## Activity
Extract from the entries below, exactly as given, only the lines from the line containing "# Use a module global to keep things simple" to the line containing "python et ajouter", both lines included.

(Source texts of formatted documents)
-=-=-=-=-

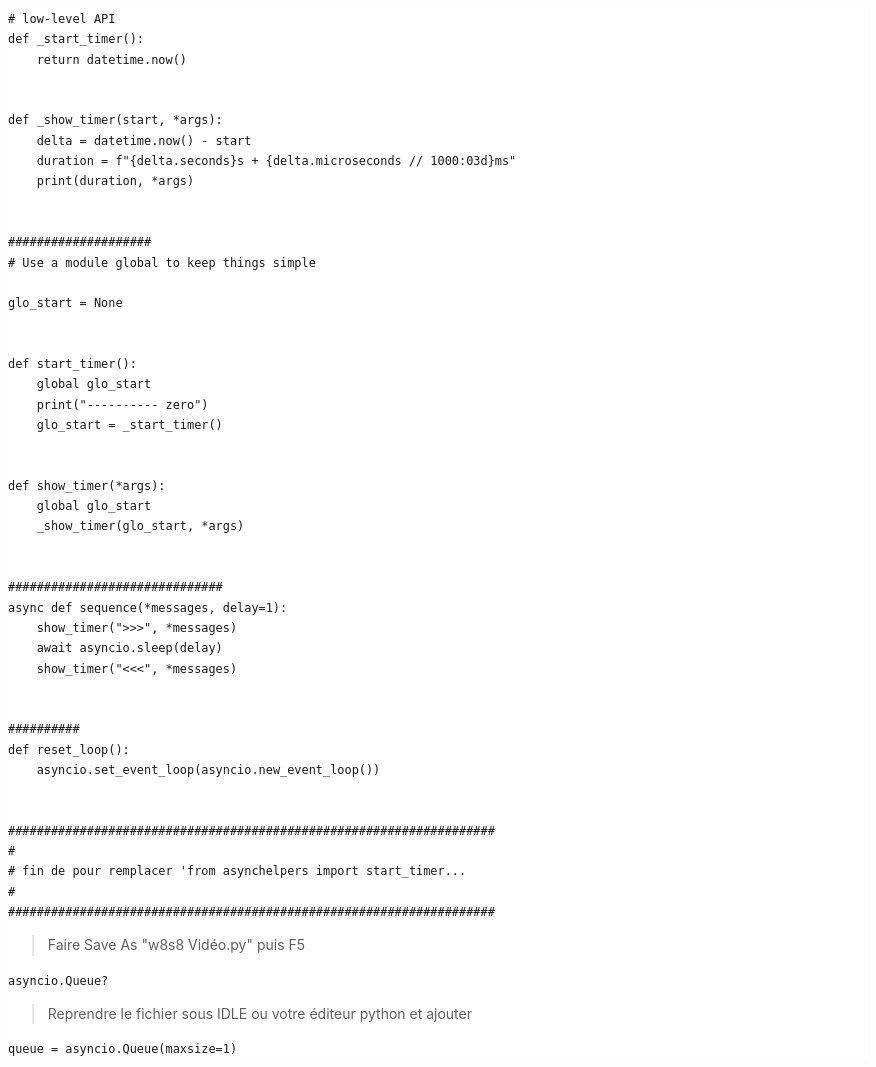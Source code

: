 	# low-level API
	def _start_timer():
	    return datetime.now()


	def _show_timer(start, *args):
	    delta = datetime.now() - start
	    duration = f"{delta.seconds}s + {delta.microseconds // 1000:03d}ms"
	    print(duration, *args)


	####################
	# Use a module global to keep things simple

	glo_start = None


	def start_timer():
	    global glo_start
	    print("---------- zero")
	    glo_start = _start_timer()


	def show_timer(*args):
	    global glo_start
	    _show_timer(glo_start, *args)


	##############################
	async def sequence(*messages, delay=1):
	    show_timer(">>>", *messages)
	    await asyncio.sleep(delay)
	    show_timer("<<<", *messages)


	##########
	def reset_loop():
	    asyncio.set_event_loop(asyncio.new_event_loop())


	####################################################################
	#
	# fin de pour remplacer 'from asynchelpers import start_timer... 
	#
	####################################################################

> Faire Save As "w8s8 Vidéo.py" puis F5

	asyncio.Queue?

> Reprendre le fichier sous IDLE ou votre éditeur python et ajouter

	queue = asyncio.Queue(maxsize=1)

-=-=-=-=-

## Task result
	# Use a module global to keep things simple

	glo_start = None


	def start_timer():
	    global glo_start
	    print("---------- zero")
	    glo_start = _start_timer()


	def show_timer(*args):
	    global glo_start
	    _show_timer(glo_start, *args)


	##############################
	async def sequence(*messages, delay=1):
	    show_timer(">>>", *messages)
	    await asyncio.sleep(delay)
	    show_timer("<<<", *messages)


	##########
	def reset_loop():
	    asyncio.set_event_loop(asyncio.new_event_loop())


	####################################################################
	#
	# fin de pour remplacer 'from asynchelpers import start_timer... 
	#
	####################################################################

> Faire Save As "w8s8 Vidéo.py" puis F5

	asyncio.Queue?

> Reprendre le fichier sous IDLE ou votre éditeur python et ajouter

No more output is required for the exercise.